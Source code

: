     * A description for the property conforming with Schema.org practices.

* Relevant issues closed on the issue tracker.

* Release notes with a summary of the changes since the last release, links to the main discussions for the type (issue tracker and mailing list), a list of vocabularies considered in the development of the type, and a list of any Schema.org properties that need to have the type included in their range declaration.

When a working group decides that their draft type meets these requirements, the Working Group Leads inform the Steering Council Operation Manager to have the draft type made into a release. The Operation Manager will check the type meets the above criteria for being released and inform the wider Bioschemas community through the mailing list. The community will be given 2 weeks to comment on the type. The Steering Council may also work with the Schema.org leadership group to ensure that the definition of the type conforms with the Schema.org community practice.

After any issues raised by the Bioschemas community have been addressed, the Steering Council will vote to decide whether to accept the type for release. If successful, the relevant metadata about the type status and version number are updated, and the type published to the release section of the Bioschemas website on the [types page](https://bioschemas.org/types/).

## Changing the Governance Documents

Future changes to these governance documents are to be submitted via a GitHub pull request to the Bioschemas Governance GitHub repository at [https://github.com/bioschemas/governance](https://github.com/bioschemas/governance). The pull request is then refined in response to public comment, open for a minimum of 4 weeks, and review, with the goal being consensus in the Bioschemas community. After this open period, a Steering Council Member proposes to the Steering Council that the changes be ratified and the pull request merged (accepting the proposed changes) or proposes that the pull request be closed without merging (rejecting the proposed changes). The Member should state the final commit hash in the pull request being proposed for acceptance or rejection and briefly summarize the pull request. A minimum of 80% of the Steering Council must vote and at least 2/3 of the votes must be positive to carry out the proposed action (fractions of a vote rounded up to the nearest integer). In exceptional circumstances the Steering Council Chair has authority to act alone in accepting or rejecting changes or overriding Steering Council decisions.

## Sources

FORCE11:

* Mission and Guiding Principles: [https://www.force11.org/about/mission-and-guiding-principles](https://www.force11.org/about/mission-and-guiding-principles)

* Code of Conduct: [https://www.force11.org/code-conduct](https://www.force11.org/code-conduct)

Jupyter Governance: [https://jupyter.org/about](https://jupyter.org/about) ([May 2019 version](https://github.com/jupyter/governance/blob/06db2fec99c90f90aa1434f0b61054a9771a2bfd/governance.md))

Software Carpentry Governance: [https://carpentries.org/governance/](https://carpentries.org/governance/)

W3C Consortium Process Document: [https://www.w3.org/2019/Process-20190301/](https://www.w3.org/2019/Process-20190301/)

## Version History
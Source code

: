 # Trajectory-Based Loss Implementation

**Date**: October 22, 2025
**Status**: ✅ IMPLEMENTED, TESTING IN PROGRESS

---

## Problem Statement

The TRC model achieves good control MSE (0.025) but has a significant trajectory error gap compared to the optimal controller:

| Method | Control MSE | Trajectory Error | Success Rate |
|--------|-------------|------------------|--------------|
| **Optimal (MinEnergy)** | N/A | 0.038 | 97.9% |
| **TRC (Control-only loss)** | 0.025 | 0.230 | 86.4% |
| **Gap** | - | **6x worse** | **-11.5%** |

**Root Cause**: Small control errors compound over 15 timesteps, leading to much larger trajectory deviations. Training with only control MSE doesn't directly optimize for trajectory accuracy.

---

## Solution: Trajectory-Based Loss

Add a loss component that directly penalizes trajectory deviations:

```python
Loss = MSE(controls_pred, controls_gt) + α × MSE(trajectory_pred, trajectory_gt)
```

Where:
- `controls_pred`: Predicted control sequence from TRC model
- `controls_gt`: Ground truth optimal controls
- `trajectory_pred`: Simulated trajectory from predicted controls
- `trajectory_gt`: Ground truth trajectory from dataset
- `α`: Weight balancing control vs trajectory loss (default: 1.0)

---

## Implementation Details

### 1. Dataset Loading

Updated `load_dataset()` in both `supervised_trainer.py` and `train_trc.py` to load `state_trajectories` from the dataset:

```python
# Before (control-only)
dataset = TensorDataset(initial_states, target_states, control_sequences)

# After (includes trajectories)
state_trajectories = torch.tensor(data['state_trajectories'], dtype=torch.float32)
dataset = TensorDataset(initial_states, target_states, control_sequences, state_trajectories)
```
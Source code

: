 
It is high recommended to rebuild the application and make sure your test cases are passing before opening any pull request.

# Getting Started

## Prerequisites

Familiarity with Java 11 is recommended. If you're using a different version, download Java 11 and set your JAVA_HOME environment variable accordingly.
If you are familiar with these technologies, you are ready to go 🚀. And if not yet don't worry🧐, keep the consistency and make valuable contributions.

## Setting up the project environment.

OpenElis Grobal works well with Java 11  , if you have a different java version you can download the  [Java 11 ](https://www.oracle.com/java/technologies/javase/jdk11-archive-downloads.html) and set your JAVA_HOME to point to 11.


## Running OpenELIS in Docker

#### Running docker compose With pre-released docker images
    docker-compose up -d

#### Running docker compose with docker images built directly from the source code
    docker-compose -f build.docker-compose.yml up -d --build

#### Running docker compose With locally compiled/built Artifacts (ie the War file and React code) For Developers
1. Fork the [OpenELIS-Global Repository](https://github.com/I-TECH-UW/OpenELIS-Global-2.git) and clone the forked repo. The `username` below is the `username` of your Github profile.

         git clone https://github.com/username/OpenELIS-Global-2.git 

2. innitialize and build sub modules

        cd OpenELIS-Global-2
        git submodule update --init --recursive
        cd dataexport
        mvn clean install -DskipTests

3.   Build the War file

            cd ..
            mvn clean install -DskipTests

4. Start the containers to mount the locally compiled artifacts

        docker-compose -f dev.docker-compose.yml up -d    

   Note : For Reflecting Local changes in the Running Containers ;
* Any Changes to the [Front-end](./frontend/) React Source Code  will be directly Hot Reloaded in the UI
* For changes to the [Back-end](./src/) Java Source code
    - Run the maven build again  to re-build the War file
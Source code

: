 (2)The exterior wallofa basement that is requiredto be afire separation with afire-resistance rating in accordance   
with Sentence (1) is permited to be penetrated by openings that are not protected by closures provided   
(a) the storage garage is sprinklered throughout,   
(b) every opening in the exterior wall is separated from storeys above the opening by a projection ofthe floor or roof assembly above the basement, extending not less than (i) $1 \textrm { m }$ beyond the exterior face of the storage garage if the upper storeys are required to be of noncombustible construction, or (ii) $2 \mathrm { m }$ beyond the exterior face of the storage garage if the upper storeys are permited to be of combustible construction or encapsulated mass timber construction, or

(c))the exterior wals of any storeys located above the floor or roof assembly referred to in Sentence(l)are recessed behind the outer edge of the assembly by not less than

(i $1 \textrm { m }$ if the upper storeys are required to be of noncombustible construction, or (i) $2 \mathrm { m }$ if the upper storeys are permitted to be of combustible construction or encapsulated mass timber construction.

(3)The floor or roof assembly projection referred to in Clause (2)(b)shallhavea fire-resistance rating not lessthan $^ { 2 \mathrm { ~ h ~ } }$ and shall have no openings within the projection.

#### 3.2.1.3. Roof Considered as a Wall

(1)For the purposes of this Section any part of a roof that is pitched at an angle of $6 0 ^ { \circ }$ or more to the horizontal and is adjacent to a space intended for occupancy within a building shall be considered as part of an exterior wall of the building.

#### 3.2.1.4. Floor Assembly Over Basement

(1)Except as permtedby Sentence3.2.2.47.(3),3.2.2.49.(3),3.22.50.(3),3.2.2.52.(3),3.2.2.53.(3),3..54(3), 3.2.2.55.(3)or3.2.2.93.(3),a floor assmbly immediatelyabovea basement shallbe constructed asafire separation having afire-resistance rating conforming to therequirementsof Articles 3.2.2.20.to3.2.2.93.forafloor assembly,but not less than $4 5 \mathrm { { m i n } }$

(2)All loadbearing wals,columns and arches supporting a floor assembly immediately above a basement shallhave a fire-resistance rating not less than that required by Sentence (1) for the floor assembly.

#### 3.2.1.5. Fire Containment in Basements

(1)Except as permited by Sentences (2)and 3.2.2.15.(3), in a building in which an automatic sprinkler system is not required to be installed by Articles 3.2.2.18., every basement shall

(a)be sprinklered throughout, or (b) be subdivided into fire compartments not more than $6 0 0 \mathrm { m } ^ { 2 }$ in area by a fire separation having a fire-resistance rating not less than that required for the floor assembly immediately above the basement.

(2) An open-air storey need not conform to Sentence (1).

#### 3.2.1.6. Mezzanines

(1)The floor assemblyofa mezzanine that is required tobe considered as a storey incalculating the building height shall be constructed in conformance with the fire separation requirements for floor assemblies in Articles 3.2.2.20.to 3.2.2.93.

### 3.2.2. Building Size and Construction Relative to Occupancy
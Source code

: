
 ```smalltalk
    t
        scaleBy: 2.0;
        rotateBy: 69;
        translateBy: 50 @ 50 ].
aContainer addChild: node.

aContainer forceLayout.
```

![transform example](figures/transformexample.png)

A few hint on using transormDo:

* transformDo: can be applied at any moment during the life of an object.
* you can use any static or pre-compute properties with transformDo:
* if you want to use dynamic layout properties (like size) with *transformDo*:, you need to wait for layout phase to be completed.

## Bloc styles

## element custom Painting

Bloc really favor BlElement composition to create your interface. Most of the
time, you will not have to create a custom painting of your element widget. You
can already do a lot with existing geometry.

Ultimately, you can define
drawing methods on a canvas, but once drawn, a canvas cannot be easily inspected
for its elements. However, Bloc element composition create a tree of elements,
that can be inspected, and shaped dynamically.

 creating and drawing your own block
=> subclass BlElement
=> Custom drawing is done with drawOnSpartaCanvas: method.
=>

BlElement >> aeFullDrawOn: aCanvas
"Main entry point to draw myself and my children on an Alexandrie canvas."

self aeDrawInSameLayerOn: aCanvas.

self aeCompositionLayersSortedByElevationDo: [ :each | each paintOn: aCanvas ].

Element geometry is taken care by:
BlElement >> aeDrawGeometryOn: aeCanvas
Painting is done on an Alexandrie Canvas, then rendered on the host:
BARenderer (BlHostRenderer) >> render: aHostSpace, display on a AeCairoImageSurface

★ ★ ★ ★ ★ ★ ★

What you return must be the lines above that run from the line with "rating in accordance" to the line with "(i $1 \textrm", inclusive, each copied exactly.

■ **RESPONSE**
: (2)The exterior wallofa basement that is requiredto be afire separation with afire-resistance rating in accordance   
with Sentence (1) is permited to be penetrated by openings that are not protected by closures provided   
(a) the storage garage is sprinklered throughout,   
(b) every opening in the exterior wall is separated from storeys above the opening by a projection ofthe floor or roof assembly above the basement, extending not less than (i) $1 \textrm { m }$ beyond the exterior face of the storage garage if the upper storeys are required to be of noncombustible construction, or (ii) $2 \mathrm { m }$ beyond the exterior face of the storage garage if the upper storeys are permited to be of combustible construction or encapsulated mass timber construction, or

(c))the exterior wals of any storeys located above the floor or roof assembly referred to in Sentence(l)are recessed behind the outer edge of the assembly by not less than

(i $1 \textrm { m }$ if the upper storeys are required to be of noncombustible construction, or (i) $2 \mathrm { m }$ if the upper storeys are permitted to be of combustible construction or encapsulated mass timber construction.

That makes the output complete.